A special edition of GovLoop’s DorobekINSIDER today. We're LIVE! It's the fourth time we’ve met and we are doing this at least once each month this year. The idea is simple: get smart people together and share ideas because we believe that the real power of information comes when it is shared. 

On Tap Today: BYOD 

BYOD -- bring your own device. If there is any topic that demonstrates how times have changed in government, it is the topic of BYOD. It was just a few years ago when most people would have predicted this would never happen in government.

But now that government is considering BYOD there are lots of questions. Like, why do this in the first place and also the HOWs -- how do you do this successfully. How do you implement? What about cybersecurity or privacy?

We have compiled an expert panel to help us sort through some of these issues.

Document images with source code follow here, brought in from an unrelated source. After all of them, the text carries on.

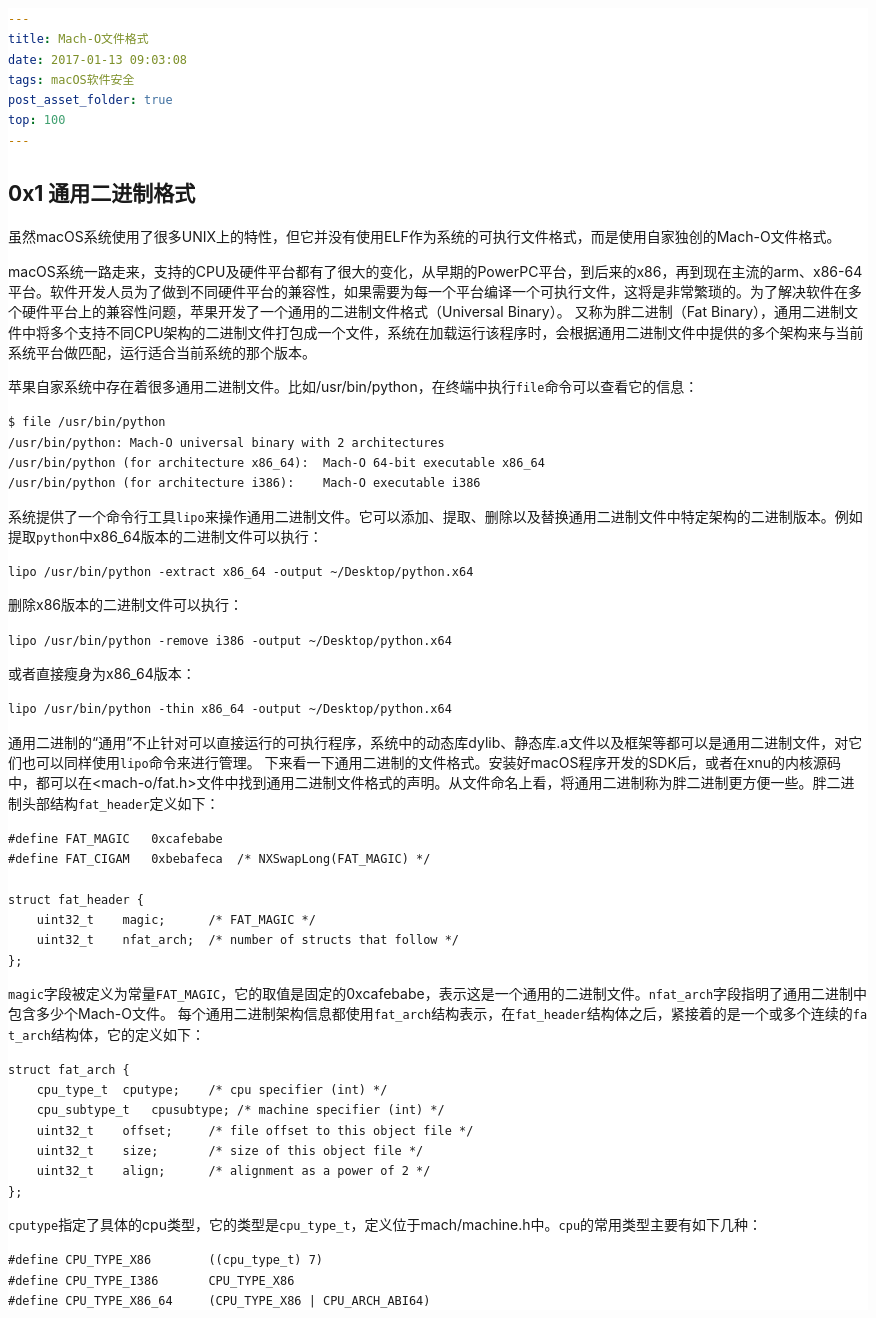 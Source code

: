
 ```yaml
---
title: Mach-O文件格式
date: 2017-01-13 09:03:08
tags: macOS软件安全
post_asset_folder: true
top: 100
---
```



## 0x1 通用二进制格式
虽然macOS系统使用了很多UNIX上的特性，但它并没有使用ELF作为系统的可执行文件格式，而是使用自家独创的Mach-O文件格式。

macOS系统一路走来，支持的CPU及硬件平台都有了很大的变化，从早期的PowerPC平台，到后来的x86，再到现在主流的arm、x86-64平台。软件开发人员为了做到不同硬件平台的兼容性，如果需要为每一个平台编译一个可执行文件，这将是非常繁琐的。为了解决软件在多个硬件平台上的兼容性问题，苹果开发了一个通用的二进制文件格式（Universal Binary）。
又称为胖二进制（Fat Binary），通用二进制文件中将多个支持不同CPU架构的二进制文件打包成一个文件，系统在加载运行该程序时，会根据通用二进制文件中提供的多个架构来与当前系统平台做匹配，运行适合当前系统的那个版本。

苹果自家系统中存在着很多通用二进制文件。比如/usr/bin/python，在终端中执行`file`命令可以查看它的信息：
```
$ file /usr/bin/python
/usr/bin/python: Mach-O universal binary with 2 architectures
/usr/bin/python (for architecture x86_64):	Mach-O 64-bit executable x86_64
/usr/bin/python (for architecture i386):	Mach-O executable i386
```

系统提供了一个命令行工具`lipo`来操作通用二进制文件。它可以添加、提取、删除以及替换通用二进制文件中特定架构的二进制版本。例如提取`python`中x86_64版本的二进制文件可以执行：
```
lipo /usr/bin/python -extract x86_64 -output ~/Desktop/python.x64
```
删除x86版本的二进制文件可以执行：
```
lipo /usr/bin/python -remove i386 -output ~/Desktop/python.x64
```
或者直接瘦身为x86_64版本：
```
lipo /usr/bin/python -thin x86_64 -output ~/Desktop/python.x64
```
通用二进制的“通用”不止针对可以直接运行的可执行程序，系统中的动态库dylib、静态库.a文件以及框架等都可以是通用二进制文件，对它们也可以同样使用`lipo`命令来进行管理。
下来看一下通用二进制的文件格式。安装好macOS程序开发的SDK后，或者在xnu的内核源码中，都可以在&lt;mach-o/fat.h&gt;文件中找到通用二进制文件格式的声明。从文件命名上看，将通用二进制称为胖二进制更方便一些。胖二进制头部结构`fat_header`定义如下：
```
#define FAT_MAGIC	0xcafebabe
#define FAT_CIGAM	0xbebafeca	/* NXSwapLong(FAT_MAGIC) */

struct fat_header {
	uint32_t	magic;		/* FAT_MAGIC */
	uint32_t	nfat_arch;	/* number of structs that follow */
};
```
`magic`字段被定义为常量`FAT_MAGIC`，它的取值是固定的0xcafebabe，表示这是一个通用的二进制文件。`nfat_arch`字段指明了通用二进制中包含多少个Mach-O文件。
每个通用二进制架构信息都使用`fat_arch`结构表示，在`fat_header`结构体之后，紧接着的是一个或多个连续的`fat_arch`结构体，它的定义如下：
```
struct fat_arch {
	cpu_type_t	cputype;	/* cpu specifier (int) */
	cpu_subtype_t	cpusubtype;	/* machine specifier (int) */
	uint32_t	offset;		/* file offset to this object file */
	uint32_t	size;		/* size of this object file */
	uint32_t	align;		/* alignment as a power of 2 */
};
```
`cputype`指定了具体的cpu类型，它的类型是`cpu_type_t`，定义位于mach/machine.h中。`cpu`的常用类型主要有如下几种：
```
#define CPU_TYPE_X86		((cpu_type_t) 7)
#define CPU_TYPE_I386		CPU_TYPE_X86		
#define	CPU_TYPE_X86_64		(CPU_TYPE_X86 | CPU_ARCH_ABI64)
```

The DorobekINSIDER's Guests:

  • Kimberly Hancher, Chief Information Officer, Office of Information Technology (OIT), EEOC
  • David Yang, Vice President at Digital Management
  • Shawn McCarthy, Research Director, IDC Government
  • Steve Cooper, Former acting Assistant Administrator for Information Services and CIO at the FAA
  • Patrick Fiorenza, Senior Research Analyst, GovLoop

BYOD at the Equal Employment Opportunity Commission

"The BYOD program at EEOC came to fruition out of a necessity to lower our costs for wireless devices. Back in the 90s we started allocating Blackberries or other handheld devices. So our agency was spending $800,000 for our government provided devices with budget reductions in fiscal year 2012. We couldn't sustain that cost any longer," said Hancher.

How it works:

  • We have had a good deal of interest in a BYOD program. We offered an opportunity to our employees to opt out of receiving a government device and instead use their own smartphones. 23% of our employees decided to opt out.
  • Goal was to cut wireless costs by 50%.
  • Strongly advise other agencies looking at BYOD to do a cost-benefit analysis. When we delved into the usage patterns of our employees we found that 75% of Blackberry users never used the telephone services which means that email is the killer app. We were also able to move everyone that had a government provided devices to a shared minutes plan at a very low cost level.

BYOD at the FAA

"We realized that everyone was using a personal device in the workplace. It wasn't connected to the network, but they were using it to make phone calls, check emails or access the web. So we realized that either IT was going to be viewed as the villain if we blocked it or we could take a different approach and figure out how to become the enabler and make it happen safely," said Cooper. 

How it works:

  • We launched the Alternative Forms Factor Operation Pilot program. We had to be certain we didn't endorse any one product in particular. Although the demand was for the iPhone and iPad.
  • We started with tablets because they had the highest productivity rates in the FAA environment. David Yang's Digital Management was one of our vendors.
  • Went through a very methodical and structured approach to the pilot program. Started by reaching out to the acquisition and legal teams.
  • Figured out in advance for the pilot program at least we would need a policy in place around the acquisition of these devices.
  • Looked at tablet devices to be used in a structured way around roles. We created 7 personas of the workforce and then we built the pilot from there.
  • We required every pilotee to bring one business objective and a metric that can measure whether the objective was achieved in order to participate.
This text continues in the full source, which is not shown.